▶ [DIRECTIONS FOR THIS TASK] From the data that follows, copy every line holding the string "allArgs".

(Stored data entries)

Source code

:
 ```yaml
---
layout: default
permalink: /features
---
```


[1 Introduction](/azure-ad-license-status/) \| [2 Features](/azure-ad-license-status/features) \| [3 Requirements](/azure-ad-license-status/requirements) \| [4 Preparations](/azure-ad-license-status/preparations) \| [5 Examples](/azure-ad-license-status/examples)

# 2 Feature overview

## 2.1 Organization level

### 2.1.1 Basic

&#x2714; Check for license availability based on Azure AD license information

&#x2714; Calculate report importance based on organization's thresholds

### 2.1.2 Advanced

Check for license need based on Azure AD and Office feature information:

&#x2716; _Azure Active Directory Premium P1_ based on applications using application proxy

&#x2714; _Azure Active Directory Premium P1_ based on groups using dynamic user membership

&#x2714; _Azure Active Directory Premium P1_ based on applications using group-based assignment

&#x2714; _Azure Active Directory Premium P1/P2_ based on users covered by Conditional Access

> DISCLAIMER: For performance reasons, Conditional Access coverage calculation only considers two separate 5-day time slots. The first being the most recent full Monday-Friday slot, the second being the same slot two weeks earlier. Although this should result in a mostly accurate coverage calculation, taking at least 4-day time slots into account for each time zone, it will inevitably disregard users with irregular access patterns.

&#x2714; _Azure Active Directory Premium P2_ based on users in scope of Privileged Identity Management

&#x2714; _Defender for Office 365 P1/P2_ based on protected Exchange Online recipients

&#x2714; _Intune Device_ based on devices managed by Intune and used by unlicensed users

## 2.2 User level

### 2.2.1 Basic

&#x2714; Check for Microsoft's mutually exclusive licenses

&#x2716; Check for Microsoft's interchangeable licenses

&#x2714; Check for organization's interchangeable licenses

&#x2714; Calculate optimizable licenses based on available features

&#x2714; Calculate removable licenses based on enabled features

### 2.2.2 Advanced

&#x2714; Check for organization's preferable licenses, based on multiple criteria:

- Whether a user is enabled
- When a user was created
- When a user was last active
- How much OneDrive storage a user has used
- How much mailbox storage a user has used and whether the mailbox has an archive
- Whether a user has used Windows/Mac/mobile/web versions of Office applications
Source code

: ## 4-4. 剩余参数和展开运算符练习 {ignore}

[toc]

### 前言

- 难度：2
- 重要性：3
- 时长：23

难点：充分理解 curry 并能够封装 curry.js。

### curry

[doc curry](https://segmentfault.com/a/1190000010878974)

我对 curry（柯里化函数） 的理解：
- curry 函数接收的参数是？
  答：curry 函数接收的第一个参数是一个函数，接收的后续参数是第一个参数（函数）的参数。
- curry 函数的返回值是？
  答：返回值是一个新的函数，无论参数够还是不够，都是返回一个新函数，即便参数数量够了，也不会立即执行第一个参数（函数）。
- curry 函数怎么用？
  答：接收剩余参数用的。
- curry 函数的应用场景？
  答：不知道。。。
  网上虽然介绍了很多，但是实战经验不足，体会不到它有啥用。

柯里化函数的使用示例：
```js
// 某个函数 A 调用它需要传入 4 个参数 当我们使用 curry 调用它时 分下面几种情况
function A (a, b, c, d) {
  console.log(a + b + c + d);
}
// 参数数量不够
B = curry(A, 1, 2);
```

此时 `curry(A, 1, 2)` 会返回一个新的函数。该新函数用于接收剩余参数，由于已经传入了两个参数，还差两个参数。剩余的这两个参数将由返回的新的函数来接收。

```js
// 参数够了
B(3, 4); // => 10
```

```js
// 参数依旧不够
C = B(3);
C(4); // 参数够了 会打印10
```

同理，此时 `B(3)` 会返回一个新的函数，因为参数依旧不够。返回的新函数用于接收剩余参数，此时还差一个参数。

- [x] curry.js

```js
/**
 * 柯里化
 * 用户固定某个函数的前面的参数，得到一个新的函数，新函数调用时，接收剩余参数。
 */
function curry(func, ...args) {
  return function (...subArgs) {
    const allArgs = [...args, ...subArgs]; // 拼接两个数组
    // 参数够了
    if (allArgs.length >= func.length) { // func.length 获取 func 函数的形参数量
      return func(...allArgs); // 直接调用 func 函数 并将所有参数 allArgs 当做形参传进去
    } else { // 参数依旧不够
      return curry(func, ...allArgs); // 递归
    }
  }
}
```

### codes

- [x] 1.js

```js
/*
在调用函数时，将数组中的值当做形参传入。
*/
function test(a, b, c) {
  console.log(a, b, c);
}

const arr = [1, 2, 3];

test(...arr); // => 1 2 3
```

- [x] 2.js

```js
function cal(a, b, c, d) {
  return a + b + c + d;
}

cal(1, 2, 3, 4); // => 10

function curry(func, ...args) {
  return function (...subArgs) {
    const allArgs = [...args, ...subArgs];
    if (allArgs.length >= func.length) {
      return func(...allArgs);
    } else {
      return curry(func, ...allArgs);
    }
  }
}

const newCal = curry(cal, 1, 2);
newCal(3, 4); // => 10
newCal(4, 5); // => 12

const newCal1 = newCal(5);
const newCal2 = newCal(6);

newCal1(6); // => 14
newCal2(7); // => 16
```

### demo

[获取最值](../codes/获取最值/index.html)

▶ [SOLUTION TO THE PROBLEM]
    const allArgs = [...args, ...subArgs]; // 拼接两个数组
    if (allArgs.length >= func.length) { // func.length 获取 func 函数的形参数量
      return func(...allArgs); // 直接调用 func 函数 并将所有参数 allArgs 当做形参传进去
      return curry(func, ...allArgs); // 递归
    const allArgs = [...args, ...subArgs];
    if (allArgs.length >= func.length) {
      return func(...allArgs);
      return curry(func, ...allArgs);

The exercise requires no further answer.